• RECORDS FOR THE EXERCISE
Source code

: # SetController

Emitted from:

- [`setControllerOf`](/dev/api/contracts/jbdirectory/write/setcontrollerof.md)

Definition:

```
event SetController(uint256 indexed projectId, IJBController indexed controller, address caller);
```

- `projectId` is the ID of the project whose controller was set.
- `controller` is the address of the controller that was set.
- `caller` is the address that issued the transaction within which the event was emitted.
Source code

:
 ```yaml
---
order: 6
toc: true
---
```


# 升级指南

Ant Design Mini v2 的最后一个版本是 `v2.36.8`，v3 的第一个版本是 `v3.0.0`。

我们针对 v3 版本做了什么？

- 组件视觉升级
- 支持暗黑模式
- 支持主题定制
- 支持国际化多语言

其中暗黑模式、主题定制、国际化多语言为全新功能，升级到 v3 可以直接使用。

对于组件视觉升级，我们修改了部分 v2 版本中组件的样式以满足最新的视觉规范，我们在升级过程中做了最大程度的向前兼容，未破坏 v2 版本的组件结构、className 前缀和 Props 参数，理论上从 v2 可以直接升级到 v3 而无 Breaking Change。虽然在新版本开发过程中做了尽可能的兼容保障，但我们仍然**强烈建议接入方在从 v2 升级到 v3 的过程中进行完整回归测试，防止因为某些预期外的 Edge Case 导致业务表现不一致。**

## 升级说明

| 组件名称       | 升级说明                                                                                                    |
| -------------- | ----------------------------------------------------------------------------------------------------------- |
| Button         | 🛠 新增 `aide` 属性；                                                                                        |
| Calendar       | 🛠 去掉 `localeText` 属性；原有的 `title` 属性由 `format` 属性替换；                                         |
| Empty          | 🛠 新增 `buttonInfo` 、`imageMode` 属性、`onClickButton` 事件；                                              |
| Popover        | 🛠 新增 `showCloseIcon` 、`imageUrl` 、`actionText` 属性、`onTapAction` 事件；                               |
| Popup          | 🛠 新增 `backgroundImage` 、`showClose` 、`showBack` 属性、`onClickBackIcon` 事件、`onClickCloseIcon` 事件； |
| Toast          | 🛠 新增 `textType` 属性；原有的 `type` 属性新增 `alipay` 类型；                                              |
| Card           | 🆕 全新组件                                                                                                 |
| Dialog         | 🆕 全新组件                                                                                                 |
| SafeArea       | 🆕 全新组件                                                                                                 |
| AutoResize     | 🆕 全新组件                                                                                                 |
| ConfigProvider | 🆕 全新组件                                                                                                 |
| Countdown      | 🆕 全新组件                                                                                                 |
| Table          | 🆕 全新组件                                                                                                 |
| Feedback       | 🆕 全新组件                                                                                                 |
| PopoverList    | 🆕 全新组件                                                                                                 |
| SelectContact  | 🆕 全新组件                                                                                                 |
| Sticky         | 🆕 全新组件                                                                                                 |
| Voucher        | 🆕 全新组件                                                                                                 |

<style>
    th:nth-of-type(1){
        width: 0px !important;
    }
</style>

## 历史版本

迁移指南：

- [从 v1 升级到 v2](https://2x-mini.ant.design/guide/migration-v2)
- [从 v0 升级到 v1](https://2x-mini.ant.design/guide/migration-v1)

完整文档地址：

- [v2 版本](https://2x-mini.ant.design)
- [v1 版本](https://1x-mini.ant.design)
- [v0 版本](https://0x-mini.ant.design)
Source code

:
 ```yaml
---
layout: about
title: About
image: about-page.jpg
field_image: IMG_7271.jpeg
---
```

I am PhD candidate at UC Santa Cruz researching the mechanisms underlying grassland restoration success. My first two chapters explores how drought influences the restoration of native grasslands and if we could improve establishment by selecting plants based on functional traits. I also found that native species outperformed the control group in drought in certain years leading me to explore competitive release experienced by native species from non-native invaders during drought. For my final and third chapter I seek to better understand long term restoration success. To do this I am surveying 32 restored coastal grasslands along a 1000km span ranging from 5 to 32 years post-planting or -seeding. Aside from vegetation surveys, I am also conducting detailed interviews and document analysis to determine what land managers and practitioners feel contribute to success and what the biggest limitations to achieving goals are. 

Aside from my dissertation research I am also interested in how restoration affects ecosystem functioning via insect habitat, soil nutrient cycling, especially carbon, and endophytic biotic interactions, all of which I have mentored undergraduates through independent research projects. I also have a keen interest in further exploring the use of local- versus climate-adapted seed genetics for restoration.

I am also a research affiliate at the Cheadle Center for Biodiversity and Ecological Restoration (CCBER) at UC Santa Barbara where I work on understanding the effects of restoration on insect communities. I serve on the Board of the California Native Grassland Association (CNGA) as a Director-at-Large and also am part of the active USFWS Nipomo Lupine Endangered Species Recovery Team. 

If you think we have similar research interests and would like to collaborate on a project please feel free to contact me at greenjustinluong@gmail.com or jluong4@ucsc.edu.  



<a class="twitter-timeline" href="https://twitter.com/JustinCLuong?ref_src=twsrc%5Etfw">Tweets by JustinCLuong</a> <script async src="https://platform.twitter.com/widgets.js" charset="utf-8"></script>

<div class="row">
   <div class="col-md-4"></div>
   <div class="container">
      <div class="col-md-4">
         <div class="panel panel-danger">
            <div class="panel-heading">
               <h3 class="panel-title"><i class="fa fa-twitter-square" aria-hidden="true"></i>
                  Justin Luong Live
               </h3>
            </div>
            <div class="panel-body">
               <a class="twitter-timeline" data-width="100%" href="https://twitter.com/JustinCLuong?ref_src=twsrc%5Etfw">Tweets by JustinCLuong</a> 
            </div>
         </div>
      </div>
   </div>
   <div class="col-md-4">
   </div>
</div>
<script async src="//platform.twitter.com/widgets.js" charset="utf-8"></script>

• WHAT IS BEING ASKED
The response must consist of the lines above, from the first one through the line containing "其中暗黑模式、主题定制、国际化多语言为全新功能，升级到 v3 可以直接使用。", reproduced exactly.

• RESULT
Source code

: # SetController

Emitted from:

- [`setControllerOf`](/dev/api/contracts/jbdirectory/write/setcontrollerof.md)

Definition:

```
event SetController(uint256 indexed projectId, IJBController indexed controller, address caller);
```

- `projectId` is the ID of the project whose controller was set.
- `controller` is the address of the controller that was set.
- `caller` is the address that issued the transaction within which the event was emitted.
Source code

:
 ```yaml
---
order: 6
toc: true
---
```


# 升级指南

Ant Design Mini v2 的最后一个版本是 `v2.36.8`，v3 的第一个版本是 `v3.0.0`。

我们针对 v3 版本做了什么？

- 组件视觉升级
- 支持暗黑模式
- 支持主题定制
- 支持国际化多语言

其中暗黑模式、主题定制、国际化多语言为全新功能，升级到 v3 可以直接使用。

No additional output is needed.